Jun 12th, 2019
Pebble Beach Remembered
Watson’s Greatest Shot
Tom Watson, a five time major winner, had often struggled at the US Open and coming in to the 1982 event he was not in great form. The US Open was the one he really wanted and to get it he was going to have to beat arguably the best ever golfer, Jack Nicklaus. He did it and will forever be remembered for ‘the shot’ on the par three 17th of the final day.
Watson had led previous US Opens, notably the 1974 event at Winged Foot where he led going into the final round but faded to fifth with a final round 79. At Pebble Beach in 1982 he got off to a steady start with level par rounds of 72 on the Thursday and Friday. The second round was particularly astonishing as Watson only hit 5 fairways on his way to the level par round.
“I was hitting it sideways” Watson would later recall. Taking to the practice ground Watson worked out what was going wrong, too much separation on the backswing apparently. A four under par 68 in the third round took Watson up to a share of the lead with Bill Rogers on four under.

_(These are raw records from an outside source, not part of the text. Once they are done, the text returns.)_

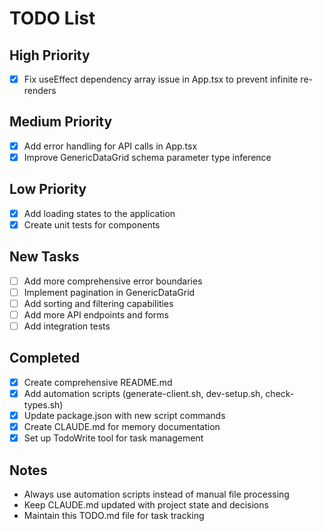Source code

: # TODO List

## High Priority
- [x] Fix useEffect dependency array issue in App.tsx to prevent infinite re-renders

## Medium Priority  
- [x] Add error handling for API calls in App.tsx
- [x] Improve GenericDataGrid schema parameter type inference

## Low Priority
- [x] Add loading states to the application
- [x] Create unit tests for components

## New Tasks
- [ ] Add more comprehensive error boundaries
- [ ] Implement pagination in GenericDataGrid
- [ ] Add sorting and filtering capabilities
- [ ] Add more API endpoints and forms
- [ ] Add integration tests

## Completed
- [x] Create comprehensive README.md
- [x] Add automation scripts (generate-client.sh, dev-setup.sh, check-types.sh)
- [x] Update package.json with new script commands
- [x] Create CLAUDE.md for memory documentation
- [x] Set up TodoWrite tool for task management

## Notes
- Always use automation scripts instead of manual file processing
- Keep CLAUDE.md updated with project state and decisions
- Maintain this TODO.md file for task tracking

Jack Nicklaus was three shots back, on one under par, going in to the final round and was three groups ahead of the Watson, Rogers pairing. The event became a three-horse race between the three major champions.
When Nicklaus birdied the 15th he joined Watson in the lead and it seemed was on course for yet another major title. Rogers had faded and would eventually end in a tie for third, four back of the winner. Nicklaus was safely in the clubhouse on four under par as Watson, on the same mark, stood on the par three 17th tee.
The 17th had produced Jack’s famous one iron shot in the previous US Open at Pebble Beach in 1972, when his ball struck the flag and stopped inches from the hole. When Watson’s two iron went long and left of the green in to the thick rough Jack and the media thought it was his Open once again.
Watson had a half decent lie but was in thick rough and near sided to the tricky back left pin position. It seemed he would do well to get it within 10 feet when his caddy told him to “Get it close.” "Get it close?" Watson answered. "I'm gonna make it!"
A couple of minutes later, Watson had holed his chip and was doing a semi lap of honour round the green. He stood on the last tee one ahead of Jack and proceeded to birdie the last to take his one and only US Open title by two shots.
Although he called it a heartbreaking defeat, Nicklaus was the first to congratulate Watson as he walked off the 18th green.
- Watson also won the British Open a month later, to become the fifth player to win both Opens in the same year.
- Tom Weiskopf, an early starter on the Sunday shot a hole-in-one at the seventh hole. From Thursday through Sunday, Weiskopf played the hole in 4, 3, 2, 1.
- The total purse was for the event was $375,000, with the winner taking home $60,000.